Given the listing that follows, report all lines in which the string "below" occurs.

[[ Input open ]]

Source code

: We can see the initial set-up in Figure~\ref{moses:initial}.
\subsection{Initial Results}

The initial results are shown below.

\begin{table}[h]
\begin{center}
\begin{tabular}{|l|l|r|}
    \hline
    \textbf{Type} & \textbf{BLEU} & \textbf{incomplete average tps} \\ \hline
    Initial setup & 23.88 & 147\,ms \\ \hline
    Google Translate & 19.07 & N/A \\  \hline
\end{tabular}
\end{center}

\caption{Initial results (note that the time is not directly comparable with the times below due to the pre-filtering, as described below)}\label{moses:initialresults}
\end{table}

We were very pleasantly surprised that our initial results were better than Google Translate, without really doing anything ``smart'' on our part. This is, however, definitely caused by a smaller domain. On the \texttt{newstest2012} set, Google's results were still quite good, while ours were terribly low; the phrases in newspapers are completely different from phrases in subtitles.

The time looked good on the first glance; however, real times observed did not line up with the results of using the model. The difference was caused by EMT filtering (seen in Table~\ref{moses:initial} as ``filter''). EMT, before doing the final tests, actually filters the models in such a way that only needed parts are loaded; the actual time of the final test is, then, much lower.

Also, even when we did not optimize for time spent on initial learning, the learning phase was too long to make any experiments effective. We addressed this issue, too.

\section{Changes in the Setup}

[[ Input closed ]]
[[ Input open ]]

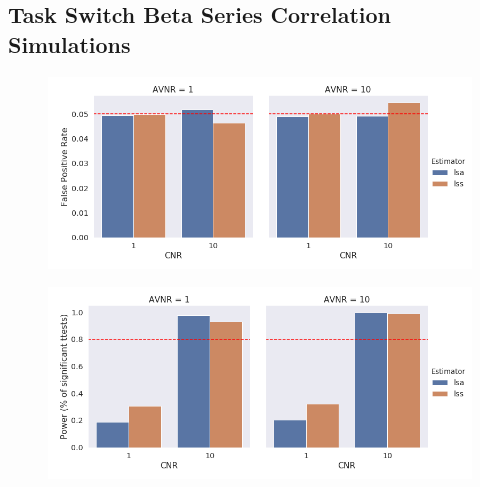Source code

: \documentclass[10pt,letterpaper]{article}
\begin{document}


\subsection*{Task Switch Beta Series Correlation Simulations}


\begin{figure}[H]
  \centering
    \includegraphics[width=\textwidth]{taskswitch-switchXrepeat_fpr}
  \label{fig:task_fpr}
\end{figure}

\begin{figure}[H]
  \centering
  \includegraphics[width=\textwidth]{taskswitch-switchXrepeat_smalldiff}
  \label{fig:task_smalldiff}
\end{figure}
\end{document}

[[ Input closed ]]
[[ Input open ]]

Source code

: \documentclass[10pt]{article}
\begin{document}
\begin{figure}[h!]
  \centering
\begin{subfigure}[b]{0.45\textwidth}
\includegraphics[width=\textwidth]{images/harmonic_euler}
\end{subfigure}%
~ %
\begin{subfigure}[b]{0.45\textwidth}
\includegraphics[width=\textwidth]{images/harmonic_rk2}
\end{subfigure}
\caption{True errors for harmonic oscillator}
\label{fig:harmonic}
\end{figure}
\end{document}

[[ Input closed ]]

- Solution for this task:
The initial results are shown below.
\caption{Initial results (note that the time is not directly comparable with the times below due to the pre-filtering, as described below)}\label{moses:initialresults}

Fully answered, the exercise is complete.